The implementation of smart prepayment is variable, with some suppliers lagging behind others. Modelling suggested that between 95,000 and 181,000 households could be moved out of fuel poverty by changing from conventional to smart PPMs, and many more could reduce their levels of fuel poverty – although mandatory price caps would initially contribute most to this.
The interviews suggested that a third of householders with smart PPMs were saving money on electricity as a result of switching to cheaper tariffs and enhanced awareness of their energy use driving behaviour change. Reported benefits included reduced anxiety. Households were not fully realising the benefits of smart PPMs. Many interviewees stated that they did not receive energy efficiency information when the smart PPM was installed. In-home displays (IHDs) linked to the meters were underutilised, with balance checking the main activity. However, the provision of information led to increased engagement with other available functions, such as recent patterns of use.
IHDs should be provided to all households receiving smart meters.
Suppliers should develop a ‘pre-installation to post-installation’ customer engagement strategy that focuses on how consumers can maximise the benefits of smart PPM technology.

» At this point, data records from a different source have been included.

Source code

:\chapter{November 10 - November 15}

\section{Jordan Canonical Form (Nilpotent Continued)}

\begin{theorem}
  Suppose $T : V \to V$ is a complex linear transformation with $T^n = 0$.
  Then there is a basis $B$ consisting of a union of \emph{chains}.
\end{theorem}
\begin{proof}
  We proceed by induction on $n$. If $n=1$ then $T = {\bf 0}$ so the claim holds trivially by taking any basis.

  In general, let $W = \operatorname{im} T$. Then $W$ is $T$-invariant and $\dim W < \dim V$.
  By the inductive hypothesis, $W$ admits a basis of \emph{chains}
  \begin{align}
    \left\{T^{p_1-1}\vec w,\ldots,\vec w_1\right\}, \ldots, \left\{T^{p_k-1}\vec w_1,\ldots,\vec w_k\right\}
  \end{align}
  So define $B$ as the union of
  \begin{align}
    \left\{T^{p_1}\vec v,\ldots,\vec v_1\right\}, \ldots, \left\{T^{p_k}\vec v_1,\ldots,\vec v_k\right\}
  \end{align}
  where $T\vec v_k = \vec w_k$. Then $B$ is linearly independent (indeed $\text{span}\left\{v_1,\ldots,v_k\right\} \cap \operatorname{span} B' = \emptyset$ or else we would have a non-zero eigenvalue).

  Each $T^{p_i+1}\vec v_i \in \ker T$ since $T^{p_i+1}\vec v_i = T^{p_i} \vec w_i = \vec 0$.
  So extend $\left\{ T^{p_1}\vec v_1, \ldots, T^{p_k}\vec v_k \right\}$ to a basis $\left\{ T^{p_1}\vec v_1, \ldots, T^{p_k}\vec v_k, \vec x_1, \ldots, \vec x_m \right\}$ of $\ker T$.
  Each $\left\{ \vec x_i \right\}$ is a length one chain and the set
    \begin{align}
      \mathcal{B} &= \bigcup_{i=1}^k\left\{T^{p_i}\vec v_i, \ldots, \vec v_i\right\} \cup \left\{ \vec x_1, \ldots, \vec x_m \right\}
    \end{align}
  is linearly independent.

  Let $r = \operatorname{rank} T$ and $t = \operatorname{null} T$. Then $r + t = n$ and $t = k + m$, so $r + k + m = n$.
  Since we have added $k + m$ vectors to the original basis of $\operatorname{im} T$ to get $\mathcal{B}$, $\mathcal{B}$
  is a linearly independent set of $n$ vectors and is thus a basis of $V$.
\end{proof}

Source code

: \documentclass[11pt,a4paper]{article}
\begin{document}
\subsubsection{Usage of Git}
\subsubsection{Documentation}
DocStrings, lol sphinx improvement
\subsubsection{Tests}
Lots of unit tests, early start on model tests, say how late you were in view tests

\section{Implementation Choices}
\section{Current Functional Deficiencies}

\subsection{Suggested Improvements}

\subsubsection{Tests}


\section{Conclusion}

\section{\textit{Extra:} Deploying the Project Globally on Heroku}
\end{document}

It is essential that suppliers and installers follow the code of practice and provide suitable advice, guidance and demonstrations to maximise the potential benefits of smart meters to prepayment consumers. Energy UK should coordinate the supplier side, and Smart Energy GB should develop appropriate promotional materials (such as videos and e-messages). Progress should be monitored by Ofgem and the Department for Business, Energy and Industrial Strategy.